(Information supplied)

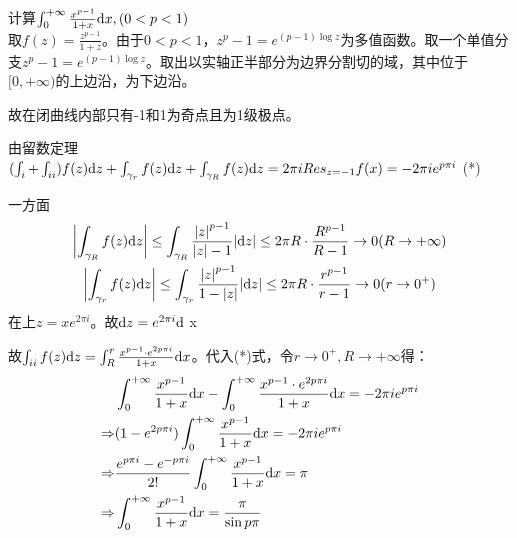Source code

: \begin{eg}
	\color{blue}计算$\int_0^{+\infty}\frac{x^{p-1}}{1+x}\mathrm{d}x,(0<p<1) $\color{black}\\
	取$f(z)=\frac{z^{p-1}}{1+z}$。由于$0<p<1$，$z^p-1=e^{(p-1)\log z}$为多值函数。取一个单值分支$z^p-1=e^{(p-1)\log z}$。取出以实轴正半部分为边界分割切的域，其中\uppercase\expandafter{}位于$[0,+\infty)$的上边沿，\uppercase\expandafter{}为下边沿。\par
	故在闭曲线内部只有-1和1为奇点且为1级极点。\par
	由留数定理$(\int_{\uppercase\expandafter{\romannumeral1}}+\int_{\uppercase\expandafter{\romannumeral2}})f(z)\di z +\int_{\gamma_r}f(z)\di z+\int_{\gamma_R}f(z)\di z=2\pi i Res_{z=-1}f(x)=-2\pi i e^{p \pi i}$ (*)\par
	一方面
	\begin{gather*}
		\left| \int_{\gamma_R}f(z)\mathrm{d}z \right| \le \int_{\gamma_R}\frac{\left| z\right| ^{p-1}}{\left| z\right| -1} {\left| \mathrm{d}z\right|}\le 2\pi R\cdot \frac{R^{p-1}}{R-1}\to 0(R\to +\infty)\\ \left| \int_{\gamma_r}f(z)\mathrm{d}z \right| \le \int_{\gamma_r}\frac{\left| z\right| ^{p-1}}{1 - \left| z\right| } {\left| \mathrm{d}z\right|}\le 2\pi R\cdot \frac{r^{p-1}}{r-1}\to 0(r\to 0^+)
	\end{gather*}
	在\uppercase\expandafter{}上$z=xe^{2\pi i}$。故$\di z=e^{2\pi i}\di$ x\par
	故$\int_{\uppercase\expandafter{\romannumeral2}}f(z)\di z=\int_R^r \frac{x^{p-1}\cdot e^{2p\pi i}}{1+x}\di x$。代入(*)式，令$r\to 0^+, R\to + \infty$得：
	\begin{align*}
		&\int_0^{+ \infty} \frac{x^{p-1}}{1+x}\mathrm{d}x - \int_0^{+ \infty} \frac{x^{p-1}\cdot e^{2p\pi i}}{1+x}\mathrm{d}x =-2\pi i e^{p \pi i}\\
		\Rightarrow &(1-e^{2p\pi i})\int_0^{+\infty}\frac{x^{p-1}}{1+x}\mathrm{d}x=-2\pi i e^{p \pi i}\\
		\Rightarrow &\frac{e^{p\pi i}-e^{-p\pi i}}{2!}\int_0^{+\infty}\frac{x^{p-1}}{1+x}\mathrm{d}x=\pi\\
		\Rightarrow &\int_0^{+\infty}\frac{x^{p-1}}{1+x}\mathrm{d}x=\frac{\pi}{\sin  p\pi}
	\end{align*}
\end{eg}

(End Information supplied)

From the lines above, copy those that contain the word "Rightarrow".

Exercise result:
		\Rightarrow &(1-e^{2p\pi i})\int_0^{+\infty}\frac{x^{p-1}}{1+x}\mathrm{d}x=-2\pi i e^{p \pi i}\\
		\Rightarrow &\frac{e^{p\pi i}-e^{-p\pi i}}{2!}\int_0^{+\infty}\frac{x^{p-1}}{1+x}\mathrm{d}x=\pi\\
		\Rightarrow &\int_0^{+\infty}\frac{x^{p-1}}{1+x}\mathrm{d}x=\frac{\pi}{\sin  p\pi}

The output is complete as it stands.